=== Records for processing ===
--------------------

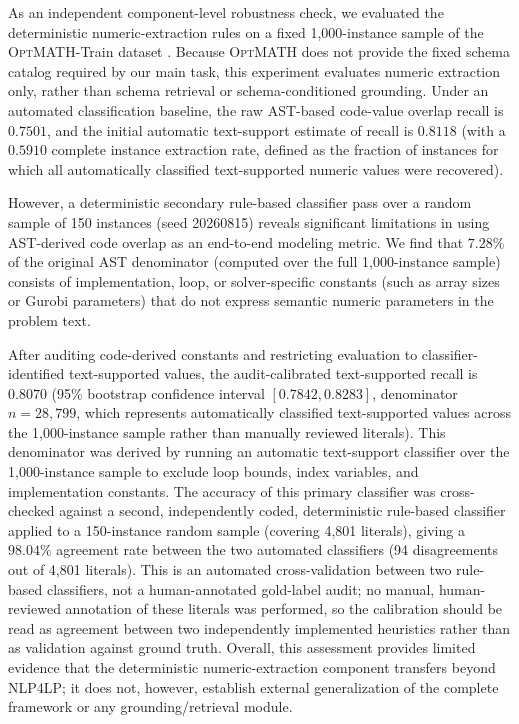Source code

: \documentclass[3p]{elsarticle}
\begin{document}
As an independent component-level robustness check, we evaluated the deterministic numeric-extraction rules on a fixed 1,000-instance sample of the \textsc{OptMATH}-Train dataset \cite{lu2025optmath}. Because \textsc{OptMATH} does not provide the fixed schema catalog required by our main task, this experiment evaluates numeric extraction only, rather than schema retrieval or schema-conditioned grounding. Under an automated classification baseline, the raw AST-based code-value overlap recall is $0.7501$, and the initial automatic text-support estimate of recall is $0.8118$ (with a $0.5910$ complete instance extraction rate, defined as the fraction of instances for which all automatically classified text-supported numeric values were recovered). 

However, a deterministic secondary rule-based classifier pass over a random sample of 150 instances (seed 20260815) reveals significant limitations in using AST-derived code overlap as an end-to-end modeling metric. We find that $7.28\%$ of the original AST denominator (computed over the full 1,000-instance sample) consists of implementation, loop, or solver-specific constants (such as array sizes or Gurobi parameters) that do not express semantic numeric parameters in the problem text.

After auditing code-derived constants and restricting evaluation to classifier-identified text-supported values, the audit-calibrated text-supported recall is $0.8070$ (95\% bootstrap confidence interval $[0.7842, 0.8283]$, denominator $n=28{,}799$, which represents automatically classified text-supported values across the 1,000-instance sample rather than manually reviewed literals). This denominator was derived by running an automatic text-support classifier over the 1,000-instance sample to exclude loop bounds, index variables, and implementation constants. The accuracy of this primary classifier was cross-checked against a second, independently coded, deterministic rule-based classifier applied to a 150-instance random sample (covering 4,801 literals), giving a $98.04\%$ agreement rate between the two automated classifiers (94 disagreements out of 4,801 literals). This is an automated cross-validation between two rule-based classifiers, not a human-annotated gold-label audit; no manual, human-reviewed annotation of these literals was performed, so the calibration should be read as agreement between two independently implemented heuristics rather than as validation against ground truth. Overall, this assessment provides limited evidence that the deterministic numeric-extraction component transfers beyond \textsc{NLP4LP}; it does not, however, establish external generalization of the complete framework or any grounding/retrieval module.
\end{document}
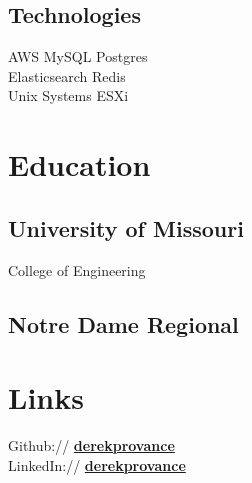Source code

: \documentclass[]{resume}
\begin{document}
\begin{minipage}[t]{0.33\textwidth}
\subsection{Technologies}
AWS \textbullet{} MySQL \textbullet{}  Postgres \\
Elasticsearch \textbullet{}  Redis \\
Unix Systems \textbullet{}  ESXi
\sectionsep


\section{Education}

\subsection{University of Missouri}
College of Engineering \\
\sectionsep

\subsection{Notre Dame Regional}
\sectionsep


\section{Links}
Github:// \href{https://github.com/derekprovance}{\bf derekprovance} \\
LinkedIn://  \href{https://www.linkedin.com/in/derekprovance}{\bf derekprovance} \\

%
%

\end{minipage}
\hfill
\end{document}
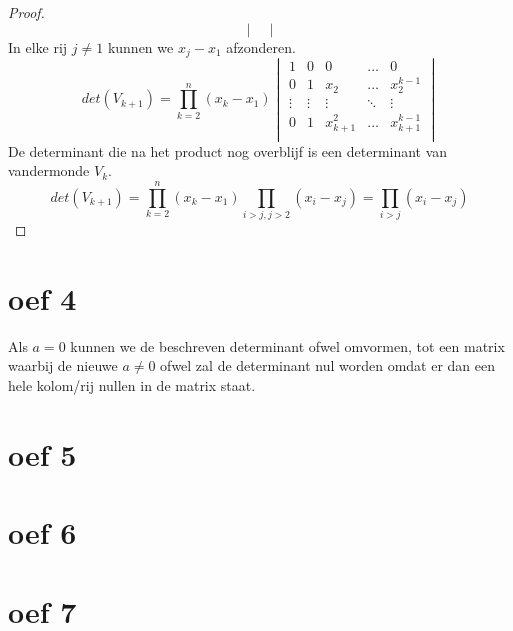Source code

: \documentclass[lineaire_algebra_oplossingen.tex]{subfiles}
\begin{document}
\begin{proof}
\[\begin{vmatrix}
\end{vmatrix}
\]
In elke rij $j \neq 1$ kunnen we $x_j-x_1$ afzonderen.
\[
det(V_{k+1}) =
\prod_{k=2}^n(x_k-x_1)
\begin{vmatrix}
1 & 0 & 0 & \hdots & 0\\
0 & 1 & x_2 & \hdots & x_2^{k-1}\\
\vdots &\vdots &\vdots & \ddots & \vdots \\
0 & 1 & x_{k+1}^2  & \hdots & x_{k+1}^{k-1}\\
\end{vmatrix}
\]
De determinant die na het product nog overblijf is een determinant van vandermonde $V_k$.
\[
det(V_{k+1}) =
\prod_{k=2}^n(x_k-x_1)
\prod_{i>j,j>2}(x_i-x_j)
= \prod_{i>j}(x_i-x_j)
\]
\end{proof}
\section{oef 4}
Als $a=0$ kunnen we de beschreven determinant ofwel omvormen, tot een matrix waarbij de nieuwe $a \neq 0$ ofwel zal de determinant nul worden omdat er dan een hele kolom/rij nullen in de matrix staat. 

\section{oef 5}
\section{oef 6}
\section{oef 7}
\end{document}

--------------------

=== How to complete this task ===
Repeat all of the material above exactly, leaving out pictures.

=== The completed task ===
Source code

: \documentclass[3p]{elsarticle}
\begin{document}
As an independent component-level robustness check, we evaluated the deterministic numeric-extraction rules on a fixed 1,000-instance sample of the \textsc{OptMATH}-Train dataset \cite{lu2025optmath}. Because \textsc{OptMATH} does not provide the fixed schema catalog required by our main task, this experiment evaluates numeric extraction only, rather than schema retrieval or schema-conditioned grounding. Under an automated classification baseline, the raw AST-based code-value overlap recall is $0.7501$, and the initial automatic text-support estimate of recall is $0.8118$ (with a $0.5910$ complete instance extraction rate, defined as the fraction of instances for which all automatically classified text-supported numeric values were recovered). 

However, a deterministic secondary rule-based classifier pass over a random sample of 150 instances (seed 20260815) reveals significant limitations in using AST-derived code overlap as an end-to-end modeling metric. We find that $7.28\%$ of the original AST denominator (computed over the full 1,000-instance sample) consists of implementation, loop, or solver-specific constants (such as array sizes or Gurobi parameters) that do not express semantic numeric parameters in the problem text.

After auditing code-derived constants and restricting evaluation to classifier-identified text-supported values, the audit-calibrated text-supported recall is $0.8070$ (95\% bootstrap confidence interval $[0.7842, 0.8283]$, denominator $n=28{,}799$, which represents automatically classified text-supported values across the 1,000-instance sample rather than manually reviewed literals). This denominator was derived by running an automatic text-support classifier over the 1,000-instance sample to exclude loop bounds, index variables, and implementation constants. The accuracy of this primary classifier was cross-checked against a second, independently coded, deterministic rule-based classifier applied to a 150-instance random sample (covering 4,801 literals), giving a $98.04\%$ agreement rate between the two automated classifiers (94 disagreements out of 4,801 literals). This is an automated cross-validation between two rule-based classifiers, not a human-annotated gold-label audit; no manual, human-reviewed annotation of these literals was performed, so the calibration should be read as agreement between two independently implemented heuristics rather than as validation against ground truth. Overall, this assessment provides limited evidence that the deterministic numeric-extraction component transfers beyond \textsc{NLP4LP}; it does not, however, establish external generalization of the complete framework or any grounding/retrieval module.
\end{document}
Source code

: \documentclass[]{resume}
\begin{document}
\begin{minipage}[t]{0.33\textwidth}
\subsection{Technologies}
AWS \textbullet{} MySQL \textbullet{}  Postgres \\
Elasticsearch \textbullet{}  Redis \\
Unix Systems \textbullet{}  ESXi
\sectionsep


\section{Education}

\subsection{University of Missouri}
College of Engineering \\
\sectionsep

\subsection{Notre Dame Regional}
\sectionsep


\section{Links}
Github:// \href{https://github.com/derekprovance}{\bf derekprovance} \\
LinkedIn://  \href{https://www.linkedin.com/in/derekprovance}{\bf derekprovance} \\

%
%

\end{minipage}
\hfill
\end{document}
Source code

: \documentclass[lineaire_algebra_oplossingen.tex]{subfiles}
\begin{document}
\begin{proof}
\[\begin{vmatrix}
\end{vmatrix}
\]
In elke rij $j \neq 1$ kunnen we $x_j-x_1$ afzonderen.
\[
det(V_{k+1}) =
\prod_{k=2}^n(x_k-x_1)
\begin{vmatrix}
1 & 0 & 0 & \hdots & 0\\
0 & 1 & x_2 & \hdots & x_2^{k-1}\\
\vdots &\vdots &\vdots & \ddots & \vdots \\
0 & 1 & x_{k+1}^2  & \hdots & x_{k+1}^{k-1}\\
\end{vmatrix}
\]
De determinant die na het product nog overblijf is een determinant van vandermonde $V_k$.
\[
det(V_{k+1}) =
\prod_{k=2}^n(x_k-x_1)
\prod_{i>j,j>2}(x_i-x_j)
= \prod_{i>j}(x_i-x_j)
\]
\end{proof}
\section{oef 4}
Als $a=0$ kunnen we de beschreven determinant ofwel omvormen, tot een matrix waarbij de nieuwe $a \neq 0$ ofwel zal de determinant nul worden omdat er dan een hele kolom/rij nullen in de matrix staat. 

\section{oef 5}
\section{oef 6}
\section{oef 7}
\end{document}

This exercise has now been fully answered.